Hi @alia.alkasimi,
Sharing the same exact structure across two instances of odrive (your Windows desktop and your Mac, for example), is not something we recommend or test. The main issue is that one odrive may see new placeholder files that are “foreign” to it, since they were created by the other instance. odrive should be able to deal with this, replace them with its own, and continue on but, again, its not something we can test or support.
Similarly, I wanted to reiterate that we also don’t test or support placing the whole odrive folder on a external drive, as stated here: https://docs.odrive.com/docs#section--move-odrive-folder-to-another-volume-. It is something that may work, but can possibly cause some complications. For example, it can create issues with reflection/pick-up of changes, permissions, CPU heat, disk churn, inaccurate scans, user feedback lag, and other problems.
Our “sync to odrive” feature allows you to sync specific areas on external volumes without needing to move the entire odrive folder to an external volume. Have you tried that feature yet? https://www.odrive.com/usageguide#syncexternalfolders
For the timestamp issues, if you are able to adjust the time on these files that were made back in the 70’s ;), I expect it to clear up the problem you are having.

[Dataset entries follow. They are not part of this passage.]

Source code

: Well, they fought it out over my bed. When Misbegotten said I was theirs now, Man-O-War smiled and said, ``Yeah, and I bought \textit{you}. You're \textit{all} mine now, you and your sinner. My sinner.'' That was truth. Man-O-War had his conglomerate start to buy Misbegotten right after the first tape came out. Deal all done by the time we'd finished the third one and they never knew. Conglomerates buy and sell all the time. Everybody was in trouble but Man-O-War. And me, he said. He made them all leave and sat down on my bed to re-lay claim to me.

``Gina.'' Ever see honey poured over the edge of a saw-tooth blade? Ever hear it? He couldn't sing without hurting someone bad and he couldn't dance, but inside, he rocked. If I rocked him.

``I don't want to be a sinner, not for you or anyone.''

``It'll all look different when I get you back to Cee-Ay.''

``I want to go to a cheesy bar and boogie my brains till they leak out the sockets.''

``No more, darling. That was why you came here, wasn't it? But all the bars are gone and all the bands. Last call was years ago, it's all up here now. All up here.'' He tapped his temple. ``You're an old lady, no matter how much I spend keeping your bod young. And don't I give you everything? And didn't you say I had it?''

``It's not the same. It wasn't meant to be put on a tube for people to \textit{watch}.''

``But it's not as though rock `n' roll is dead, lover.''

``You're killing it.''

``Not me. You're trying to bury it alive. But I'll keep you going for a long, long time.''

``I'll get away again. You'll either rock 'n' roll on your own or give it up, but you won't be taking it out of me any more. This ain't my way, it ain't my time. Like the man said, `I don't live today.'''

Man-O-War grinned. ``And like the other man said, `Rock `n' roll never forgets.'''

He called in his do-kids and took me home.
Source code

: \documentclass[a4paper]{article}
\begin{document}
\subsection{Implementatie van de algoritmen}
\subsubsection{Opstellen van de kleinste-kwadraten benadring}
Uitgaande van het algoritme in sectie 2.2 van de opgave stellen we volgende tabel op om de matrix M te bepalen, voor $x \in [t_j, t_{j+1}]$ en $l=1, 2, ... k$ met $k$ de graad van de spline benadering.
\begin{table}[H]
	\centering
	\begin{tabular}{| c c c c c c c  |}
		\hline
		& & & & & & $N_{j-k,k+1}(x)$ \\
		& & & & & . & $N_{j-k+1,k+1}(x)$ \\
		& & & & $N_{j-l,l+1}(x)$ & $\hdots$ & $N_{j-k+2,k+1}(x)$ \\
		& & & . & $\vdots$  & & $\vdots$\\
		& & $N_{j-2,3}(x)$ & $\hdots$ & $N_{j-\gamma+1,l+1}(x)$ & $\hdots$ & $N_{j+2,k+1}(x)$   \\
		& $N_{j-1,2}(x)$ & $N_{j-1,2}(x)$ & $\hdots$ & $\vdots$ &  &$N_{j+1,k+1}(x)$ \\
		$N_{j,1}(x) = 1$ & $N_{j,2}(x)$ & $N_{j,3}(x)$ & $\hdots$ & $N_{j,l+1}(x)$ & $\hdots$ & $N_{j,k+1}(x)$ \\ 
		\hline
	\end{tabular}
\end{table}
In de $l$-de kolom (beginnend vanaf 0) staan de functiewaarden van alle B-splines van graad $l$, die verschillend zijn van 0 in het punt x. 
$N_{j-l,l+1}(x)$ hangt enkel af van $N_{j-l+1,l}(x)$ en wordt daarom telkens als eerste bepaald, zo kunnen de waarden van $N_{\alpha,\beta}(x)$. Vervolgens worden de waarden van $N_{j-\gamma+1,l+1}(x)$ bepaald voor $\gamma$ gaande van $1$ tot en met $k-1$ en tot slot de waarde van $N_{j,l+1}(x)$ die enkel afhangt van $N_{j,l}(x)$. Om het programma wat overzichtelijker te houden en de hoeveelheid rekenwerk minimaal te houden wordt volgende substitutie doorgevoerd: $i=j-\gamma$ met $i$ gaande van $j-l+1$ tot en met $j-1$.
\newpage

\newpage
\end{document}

For your trash, having the placeholder and “real” file alongside each other is not a problem (the “real files” just takes the place of the placeholder and the placeholder is removed), so there is no need to remove placeholders.
Currently there isn’t a way to perform a mass trash recovery, bu if you recover a folder in the trash that contains a bunch of trashed files, it will recover the files within it, automatically.
Additionally, you can simulate a mass recovery if you unsync the parent folder of the items in the trash. Unsync of a folder will discard any pending deletes inside, which will remove them from the trash. Re-syncing that folder will show you the files/folders again.